Segment Open

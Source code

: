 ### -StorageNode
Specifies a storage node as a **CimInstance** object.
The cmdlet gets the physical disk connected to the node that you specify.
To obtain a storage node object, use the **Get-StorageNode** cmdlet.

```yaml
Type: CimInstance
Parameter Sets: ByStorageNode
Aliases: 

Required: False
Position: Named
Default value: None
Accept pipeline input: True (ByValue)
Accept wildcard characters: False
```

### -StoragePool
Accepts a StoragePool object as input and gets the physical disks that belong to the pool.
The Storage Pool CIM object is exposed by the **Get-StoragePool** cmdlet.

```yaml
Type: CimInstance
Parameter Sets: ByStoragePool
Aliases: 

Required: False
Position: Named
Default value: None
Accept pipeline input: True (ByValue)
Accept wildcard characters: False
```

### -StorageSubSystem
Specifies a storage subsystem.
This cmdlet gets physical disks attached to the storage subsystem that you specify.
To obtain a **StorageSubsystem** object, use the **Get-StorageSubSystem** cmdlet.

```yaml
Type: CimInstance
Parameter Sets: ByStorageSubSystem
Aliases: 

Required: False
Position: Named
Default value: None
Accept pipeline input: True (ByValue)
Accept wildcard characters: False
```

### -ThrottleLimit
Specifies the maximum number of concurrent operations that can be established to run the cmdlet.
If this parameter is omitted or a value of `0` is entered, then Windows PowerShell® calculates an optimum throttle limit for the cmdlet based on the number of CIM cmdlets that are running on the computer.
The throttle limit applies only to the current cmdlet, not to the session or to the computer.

Segment Closed
Segment Open

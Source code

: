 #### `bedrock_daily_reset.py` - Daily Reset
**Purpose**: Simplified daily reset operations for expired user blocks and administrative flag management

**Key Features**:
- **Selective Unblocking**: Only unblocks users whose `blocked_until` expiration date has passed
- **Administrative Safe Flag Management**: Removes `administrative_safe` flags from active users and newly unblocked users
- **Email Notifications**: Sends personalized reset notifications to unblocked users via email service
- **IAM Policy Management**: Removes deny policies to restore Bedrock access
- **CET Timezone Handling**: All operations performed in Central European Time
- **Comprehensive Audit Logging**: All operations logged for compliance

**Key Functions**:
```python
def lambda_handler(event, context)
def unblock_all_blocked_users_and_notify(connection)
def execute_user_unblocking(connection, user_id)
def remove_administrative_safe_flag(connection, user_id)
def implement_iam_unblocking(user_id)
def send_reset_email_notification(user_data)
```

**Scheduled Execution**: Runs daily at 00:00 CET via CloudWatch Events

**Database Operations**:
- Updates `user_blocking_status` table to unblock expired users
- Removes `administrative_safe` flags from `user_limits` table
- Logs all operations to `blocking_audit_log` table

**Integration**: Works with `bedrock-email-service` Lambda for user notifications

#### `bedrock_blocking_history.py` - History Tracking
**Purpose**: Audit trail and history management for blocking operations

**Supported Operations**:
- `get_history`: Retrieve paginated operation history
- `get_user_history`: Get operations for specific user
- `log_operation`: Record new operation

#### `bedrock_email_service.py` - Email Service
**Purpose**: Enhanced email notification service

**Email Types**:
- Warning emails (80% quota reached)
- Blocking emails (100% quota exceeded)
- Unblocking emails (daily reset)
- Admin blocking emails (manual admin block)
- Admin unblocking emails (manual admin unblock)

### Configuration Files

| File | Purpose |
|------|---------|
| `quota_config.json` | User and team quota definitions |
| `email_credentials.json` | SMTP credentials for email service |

Segment Closed
Segment Open

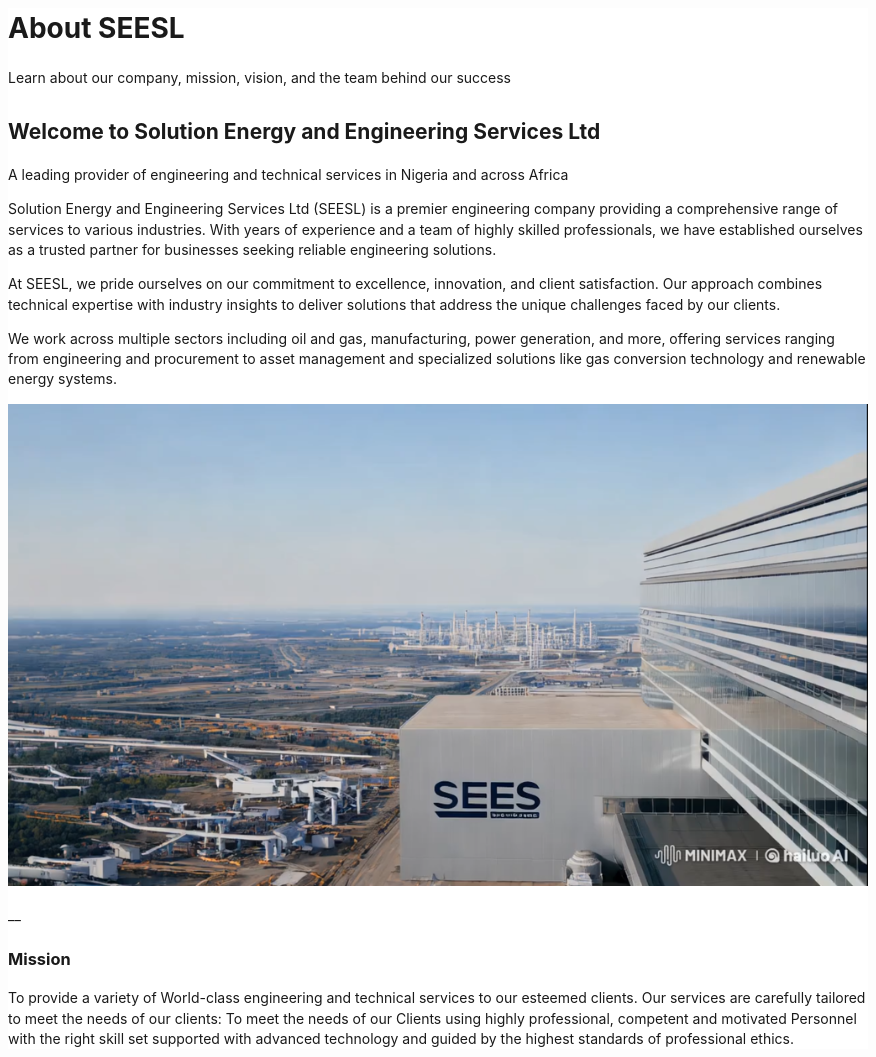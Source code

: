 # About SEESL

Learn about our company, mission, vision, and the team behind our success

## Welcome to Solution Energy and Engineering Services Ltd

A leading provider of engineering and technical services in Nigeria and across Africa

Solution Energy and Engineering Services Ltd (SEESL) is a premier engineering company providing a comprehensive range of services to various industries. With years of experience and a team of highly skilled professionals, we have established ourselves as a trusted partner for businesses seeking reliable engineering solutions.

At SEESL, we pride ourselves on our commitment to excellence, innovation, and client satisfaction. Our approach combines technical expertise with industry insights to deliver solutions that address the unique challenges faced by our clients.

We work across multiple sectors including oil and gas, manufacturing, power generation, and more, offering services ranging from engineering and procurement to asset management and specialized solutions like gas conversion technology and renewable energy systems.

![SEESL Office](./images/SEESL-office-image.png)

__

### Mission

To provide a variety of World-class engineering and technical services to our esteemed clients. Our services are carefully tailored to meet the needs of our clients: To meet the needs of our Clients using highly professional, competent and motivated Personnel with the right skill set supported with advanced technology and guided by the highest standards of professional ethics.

Segment Closed

■ **The problem**
Scan the data above for the string "physical" and copy each line where it appears.

■ **Written answer**
The cmdlet gets the physical disk connected to the node that you specify.
Accepts a StoragePool object as input and gets the physical disks that belong to the pool.
This cmdlet gets physical disks attached to the storage subsystem that you specify.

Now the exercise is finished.